◆ **TASK PROMPT**:
Without including any images, set down the records below exactly.

◆ **MATERIAL SUPPLIED**:
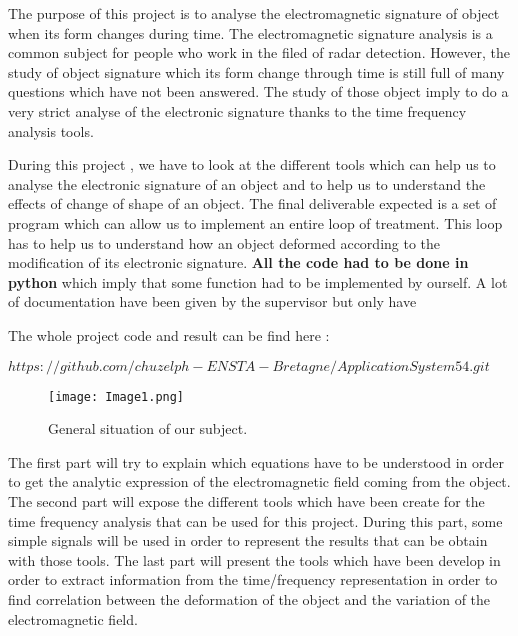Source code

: The purpose of this project is to analyse the electromagnetic signature of object when its form changes during time. The electromagnetic signature analysis is a common subject for people who work in the filed of radar detection. However, the study of object signature which its form change through time is still full of many questions which have not been answered. The study of those object imply to do a very strict analyse of the electronic signature thanks to the time frequency analysis tools.

\bigskip

During this project \cite{Analysis}, we have to look at the different tools which can help us to analyse the electronic signature of an object and to help us to understand the effects of change of shape of an object. The final deliverable expected is a set of program which can allow us to implement an entire loop of treatment. This loop has to help us to understand how an object deformed according to the modification of its electronic signature. \textbf{All the code had to be done in python} which imply that some function had to be implemented by ourself. A lot of documentation have been given by the supervisor  but only have

\bigskip

The whole project code and result can be find here :

$https://github.com/chuzelph-ENSTA-Bretagne/ApplicationSystem54.git$


\begin{figure}[H]
\centering
    \texttt{[image: Image1.png]}
    \caption{General situation of our subject.}
    \label{fig:Image1}
\end{figure}

\bigskip

The first part will try to explain which equations have to be understood in order to get the analytic expression of the electromagnetic field coming from the object.
The second part will expose the different tools which have been create for the time frequency analysis that can be used for this project. During this part, some simple signals will be used in order to represent the results that can be obtain with those tools.
The last part will present the tools which have been develop in order to extract information from the time/frequency representation in order to find correlation between the deformation of the object and the variation of the electromagnetic field.

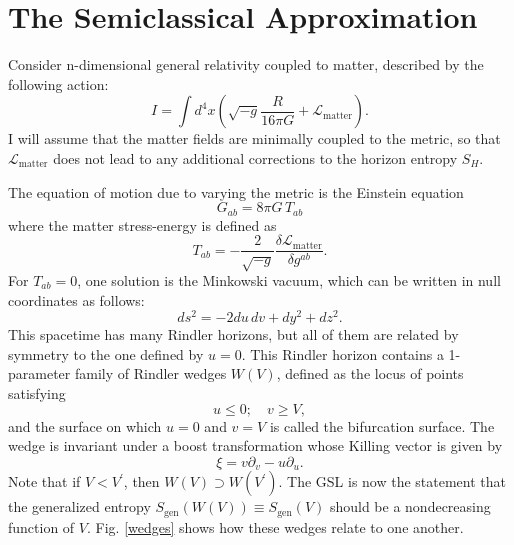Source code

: \documentclass[12pt]{article}
\begin{document}
\section{The Semiclassical Approximation}\label{semi}

Consider n-dimensional general relativity coupled to matter, described by the following action:
\begin{equation}\label{action}
I = \int d^4x (\sqrt{-g}\frac{R}{16\pi G} + \mathcal{L}_\mathrm{matter}).
\end{equation}
I will assume that the matter fields are minimally coupled to the metric, so that $\mathcal{L}_\mathrm{matter}$ does not lead to any additional corrections to the horizon entropy $S_H$.

The equation of motion due to varying the metric is the Einstein equation
\begin{equation}
G_{ab} = 8\pi G\,T_{ab}
\end{equation}
where the matter stress-energy is defined as
\begin{equation}\label{SE}
T_{ab} = -\frac{2}{\sqrt{-g}}\frac{\delta \mathcal{L}_\mathrm{matter}}{\delta g^{ab}}.
\end{equation}
For $T_{ab} = 0$, one solution is the Minkowski vacuum, which can be written in null coordinates as follows:
\begin{equation}\label{null}
ds^2 = -2 du\,dv + dy^2 + dz^2.
\end{equation}
This spacetime has many Rindler horizons, but all of them are related by symmetry to the one defined by $u = 0$.  This Rindler horizon contains a 1-parameter family of Rindler wedges $W(V)$, defined as the locus of points satisfying
\begin{equation}\label{wedge}
u \le 0; \quad v \ge V,
\end{equation}
and the surface on which $u = 0$ and $v = V$ is called the bifurcation surface.  The wedge is invariant under a boost transformation whose Killing vector is given by
\begin{equation}
\xi = v \partial_v - u \partial_u.
\end{equation}
Note that if 
$V < V^\prime$, then $W(V) \supset W(V^\prime)$.  The GSL is now the statement that the generalized entropy $S_\mathrm{gen}(W(V)) \equiv S_\mathrm{gen}(V)$ should be a nondecreasing function of $V$.  Fig. \ref{wedges} shows how these wedges relate to one another.
\end{document}
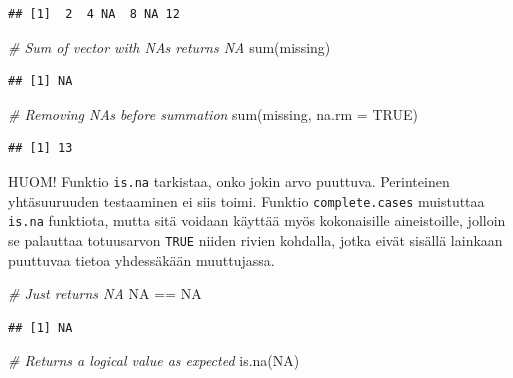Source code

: \documentclass[
]{book}
\newenvironment{Shaded}{\begin{snugshade}}{\end{snugshade}}
\newcommand{\AttributeTok}[1]{\textcolor[rgb]{0.77,0.63,0.00}{#1}}
\newcommand{\CommentTok}[1]{\textcolor[rgb]{0.56,0.35,0.01}{\textit{#1}}}
\newcommand{\ConstantTok}[1]{\textcolor[rgb]{0.00,0.00,0.00}{#1}}
\newcommand{\FunctionTok}[1]{\textcolor[rgb]{0.00,0.00,0.00}{#1}}
\newcommand{\NormalTok}[1]{#1}
\newcommand{\SpecialCharTok}[1]{\textcolor[rgb]{0.00,0.00,0.00}{#1}}
\begin{document}
\begin{verbatim}
## [1]  2  4 NA  8 NA 12
\end{verbatim}

\begin{Shaded}
\begin{Highlighting}[]
\CommentTok{\# Sum of vector with NAs returns NA}
\FunctionTok{sum}\NormalTok{(missing)}
\end{Highlighting}
\end{Shaded}

\begin{verbatim}
## [1] NA
\end{verbatim}

\begin{Shaded}
\begin{Highlighting}[]
\CommentTok{\# Removing NAs before summation}
\FunctionTok{sum}\NormalTok{(missing, }\AttributeTok{na.rm =} \ConstantTok{TRUE}\NormalTok{)}
\end{Highlighting}
\end{Shaded}

\begin{verbatim}
## [1] 13
\end{verbatim}

HUOM! Funktio \texttt{is.na} tarkistaa, onko jokin arvo puuttuva. Perinteinen yhtäsuuruuden testaaminen ei siis toimi. Funktio \texttt{complete.cases} muistuttaa \texttt{is.na} funktiota, mutta sitä voidaan käyttää myös kokonaisille aineistoille, jolloin se palauttaa totuusarvon \texttt{TRUE} niiden rivien kohdalla, jotka eivät sisällä lainkaan puuttuvaa tietoa yhdessäkään muuttujassa.

\begin{Shaded}
\begin{Highlighting}[]
\CommentTok{\# Just returns NA}
\ConstantTok{NA} \SpecialCharTok{==} \ConstantTok{NA}
\end{Highlighting}
\end{Shaded}

\begin{verbatim}
## [1] NA
\end{verbatim}

\begin{Shaded}
\begin{Highlighting}[]
\CommentTok{\# Returns a logical value as expected}
\FunctionTok{is.na}\NormalTok{(}\ConstantTok{NA}\NormalTok{)}
\end{Highlighting}
\end{Shaded}
\end{document}
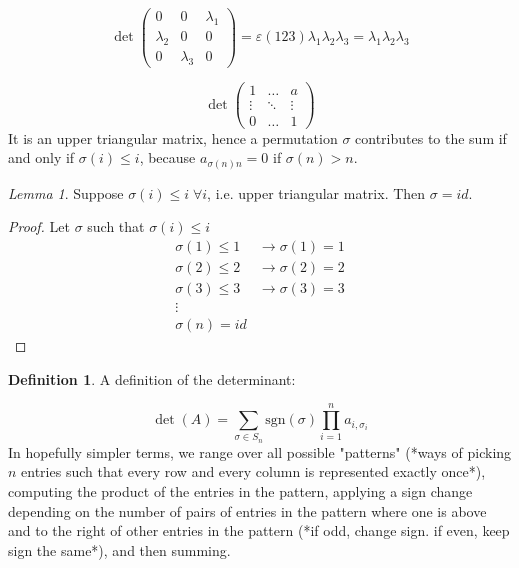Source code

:\documentclass[12pt]{article}
\theoremstyle{definition}
\newtheorem{definition}{Definition}[section]
\theoremstyle{remark}
\newtheorem{lemma}[theorem]{Lemma}
\begin{document}
\begin{example}
    $$\det \begin{pmatrix}
        0&0&\lambda_1 \\ \lambda_2 &0&0\\ 0&\lambda_3&0
    \end{pmatrix} = \varepsilon(123) \lambda_1 \lambda_2 \lambda_3 =  \lambda_1 \lambda_2 \lambda_3$$
\end{example}
\begin{example}
    $$\det \begin{pmatrix}
        1 &\hdots &a \\
        \vdots&\ddots&\vdots\\
        0&\hdots&1 
    \end{pmatrix}$$
    It is an upper triangular matrix, hence a permutation $\sigma$ contributes to the sum if and only 
    if $\sigma(i) \leq i$, because $a_{\sigma(n)n} = 0 $ if $\sigma(n) >n$.
\end{example}
\begin{lemma}
    Suppose $\sigma(i)\leq i \; \forall i $, i.e. upper triangular matrix. Then $\sigma = id$.
    \begin{proof}
        Let $\sigma$ such that $\sigma(i) \leq i$ 
        \begin{align*}
            \sigma(1) \leq 1 &\rightarrow \sigma(1) = 1 \\
            \sigma(2) \leq 2 &\rightarrow \sigma(2) = 2 \\ 
            \sigma(3) \leq 3 &\rightarrow \sigma(3) = 3 \\
            \vdots \\
            \sigma(n) = id &
        \end{align*}
    \end{proof}
\end{lemma}
\begin{definition}
    A definition of the determinant:

    $$\det(A) = \sum_{\sigma\in S_n}\text{sgn}(\sigma)\prod\limits_{i=1}^n a_{i,\sigma_i}$$
In hopefully simpler terms, we range over all possible "patterns" (*ways of picking $n$ entries such that every row 
and every column is represented exactly once*), computing the product of the entries in the pattern, applying a sign 
change depending on the number of pairs of entries in the pattern where one is above and to the right of other entries 
in the pattern (*if odd, change sign.  if even, keep sign the same*), and then summing.
\end{definition}
\end{document}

◆ **EXERCISE SOLUTION**:
Source code

: The purpose of this project is to analyse the electromagnetic signature of object when its form changes during time. The electromagnetic signature analysis is a common subject for people who work in the filed of radar detection. However, the study of object signature which its form change through time is still full of many questions which have not been answered. The study of those object imply to do a very strict analyse of the electronic signature thanks to the time frequency analysis tools.

\bigskip

During this project \cite{Analysis}, we have to look at the different tools which can help us to analyse the electronic signature of an object and to help us to understand the effects of change of shape of an object. The final deliverable expected is a set of program which can allow us to implement an entire loop of treatment. This loop has to help us to understand how an object deformed according to the modification of its electronic signature. \textbf{All the code had to be done in python} which imply that some function had to be implemented by ourself. A lot of documentation have been given by the supervisor  but only have

\bigskip

The whole project code and result can be find here :

$https://github.com/chuzelph-ENSTA-Bretagne/ApplicationSystem54.git$


\begin{figure}[H]
\centering
    \texttt{[image: Image1.png]}
    \caption{General situation of our subject.}
    \label{fig:Image1}
\end{figure}

\bigskip

The first part will try to explain which equations have to be understood in order to get the analytic expression of the electromagnetic field coming from the object.
The second part will expose the different tools which have been create for the time frequency analysis that can be used for this project. During this part, some simple signals will be used in order to represent the results that can be obtain with those tools.
The last part will present the tools which have been develop in order to extract information from the time/frequency representation in order to find correlation between the deformation of the object and the variation of the electromagnetic field.

Source code

: \documentclass[12pt]{article}
\begin{document}
\section{The Semiclassical Approximation}\label{semi}

Consider n-dimensional general relativity coupled to matter, described by the following action:
\begin{equation}\label{action}
I = \int d^4x (\sqrt{-g}\frac{R}{16\pi G} + \mathcal{L}_\mathrm{matter}).
\end{equation}
I will assume that the matter fields are minimally coupled to the metric, so that $\mathcal{L}_\mathrm{matter}$ does not lead to any additional corrections to the horizon entropy $S_H$.

The equation of motion due to varying the metric is the Einstein equation
\begin{equation}
G_{ab} = 8\pi G\,T_{ab}
\end{equation}
where the matter stress-energy is defined as
\begin{equation}\label{SE}
T_{ab} = -\frac{2}{\sqrt{-g}}\frac{\delta \mathcal{L}_\mathrm{matter}}{\delta g^{ab}}.
\end{equation}
For $T_{ab} = 0$, one solution is the Minkowski vacuum, which can be written in null coordinates as follows:
\begin{equation}\label{null}
ds^2 = -2 du\,dv + dy^2 + dz^2.
\end{equation}
This spacetime has many Rindler horizons, but all of them are related by symmetry to the one defined by $u = 0$.  This Rindler horizon contains a 1-parameter family of Rindler wedges $W(V)$, defined as the locus of points satisfying
\begin{equation}\label{wedge}
u \le 0; \quad v \ge V,
\end{equation}
and the surface on which $u = 0$ and $v = V$ is called the bifurcation surface.  The wedge is invariant under a boost transformation whose Killing vector is given by
\begin{equation}
\xi = v \partial_v - u \partial_u.
\end{equation}
Note that if 
$V < V^\prime$, then $W(V) \supset W(V^\prime)$.  The GSL is now the statement that the generalized entropy $S_\mathrm{gen}(W(V)) \equiv S_\mathrm{gen}(V)$ should be a nondecreasing function of $V$.  Fig. \ref{wedges} shows how these wedges relate to one another.
\end{document}
Source code

: \documentclass[
]{book}
\newenvironment{Shaded}{\begin{snugshade}}{\end{snugshade}}
\newcommand{\AttributeTok}[1]{\textcolor[rgb]{0.77,0.63,0.00}{#1}}
\newcommand{\CommentTok}[1]{\textcolor[rgb]{0.56,0.35,0.01}{\textit{#1}}}
\newcommand{\ConstantTok}[1]{\textcolor[rgb]{0.00,0.00,0.00}{#1}}
\newcommand{\FunctionTok}[1]{\textcolor[rgb]{0.00,0.00,0.00}{#1}}
\newcommand{\NormalTok}[1]{#1}
\newcommand{\SpecialCharTok}[1]{\textcolor[rgb]{0.00,0.00,0.00}{#1}}
\begin{document}
\begin{verbatim}
## [1]  2  4 NA  8 NA 12
\end{verbatim}

\begin{Shaded}
\begin{Highlighting}[]
\CommentTok{\# Sum of vector with NAs returns NA}
\FunctionTok{sum}\NormalTok{(missing)}
\end{Highlighting}
\end{Shaded}

\begin{verbatim}
## [1] NA
\end{verbatim}

\begin{Shaded}
\begin{Highlighting}[]
\CommentTok{\# Removing NAs before summation}
\FunctionTok{sum}\NormalTok{(missing, }\AttributeTok{na.rm =} \ConstantTok{TRUE}\NormalTok{)}
\end{Highlighting}
\end{Shaded}

\begin{verbatim}
## [1] 13
\end{verbatim}

HUOM! Funktio \texttt{is.na} tarkistaa, onko jokin arvo puuttuva. Perinteinen yhtäsuuruuden testaaminen ei siis toimi. Funktio \texttt{complete.cases} muistuttaa \texttt{is.na} funktiota, mutta sitä voidaan käyttää myös kokonaisille aineistoille, jolloin se palauttaa totuusarvon \texttt{TRUE} niiden rivien kohdalla, jotka eivät sisällä lainkaan puuttuvaa tietoa yhdessäkään muuttujassa.

\begin{Shaded}
\begin{Highlighting}[]
\CommentTok{\# Just returns NA}
\ConstantTok{NA} \SpecialCharTok{==} \ConstantTok{NA}
\end{Highlighting}
\end{Shaded}

\begin{verbatim}
## [1] NA
\end{verbatim}

\begin{Shaded}
\begin{Highlighting}[]
\CommentTok{\# Returns a logical value as expected}
\FunctionTok{is.na}\NormalTok{(}\ConstantTok{NA}\NormalTok{)}
\end{Highlighting}
\end{Shaded}
\end{document}
Source code

:\documentclass[12pt]{article}
\theoremstyle{definition}
\newtheorem{definition}{Definition}[section]
\theoremstyle{remark}
\newtheorem{lemma}[theorem]{Lemma}
\begin{document}
\begin{example}
    $$\det \begin{pmatrix}
        0&0&\lambda_1 \\ \lambda_2 &0&0\\ 0&\lambda_3&0
    \end{pmatrix} = \varepsilon(123) \lambda_1 \lambda_2 \lambda_3 =  \lambda_1 \lambda_2 \lambda_3$$
\end{example}
\begin{example}
    $$\det \begin{pmatrix}
        1 &\hdots &a \\
        \vdots&\ddots&\vdots\\
        0&\hdots&1 
    \end{pmatrix}$$
    It is an upper triangular matrix, hence a permutation $\sigma$ contributes to the sum if and only 
    if $\sigma(i) \leq i$, because $a_{\sigma(n)n} = 0 $ if $\sigma(n) >n$.
\end{example}
\begin{lemma}
    Suppose $\sigma(i)\leq i \; \forall i $, i.e. upper triangular matrix. Then $\sigma = id$.
    \begin{proof}
        Let $\sigma$ such that $\sigma(i) \leq i$ 
        \begin{align*}
            \sigma(1) \leq 1 &\rightarrow \sigma(1) = 1 \\
            \sigma(2) \leq 2 &\rightarrow \sigma(2) = 2 \\ 
            \sigma(3) \leq 3 &\rightarrow \sigma(3) = 3 \\
            \vdots \\
            \sigma(n) = id &
        \end{align*}
    \end{proof}
\end{lemma}
\begin{definition}
    A definition of the determinant:

    $$\det(A) = \sum_{\sigma\in S_n}\text{sgn}(\sigma)\prod\limits_{i=1}^n a_{i,\sigma_i}$$
In hopefully simpler terms, we range over all possible "patterns" (*ways of picking $n$ entries such that every row 
and every column is represented exactly once*), computing the product of the entries in the pattern, applying a sign 
change depending on the number of pairs of entries in the pattern where one is above and to the right of other entries 
in the pattern (*if odd, change sign.  if even, keep sign the same*), and then summing.
\end{definition}
\end{document}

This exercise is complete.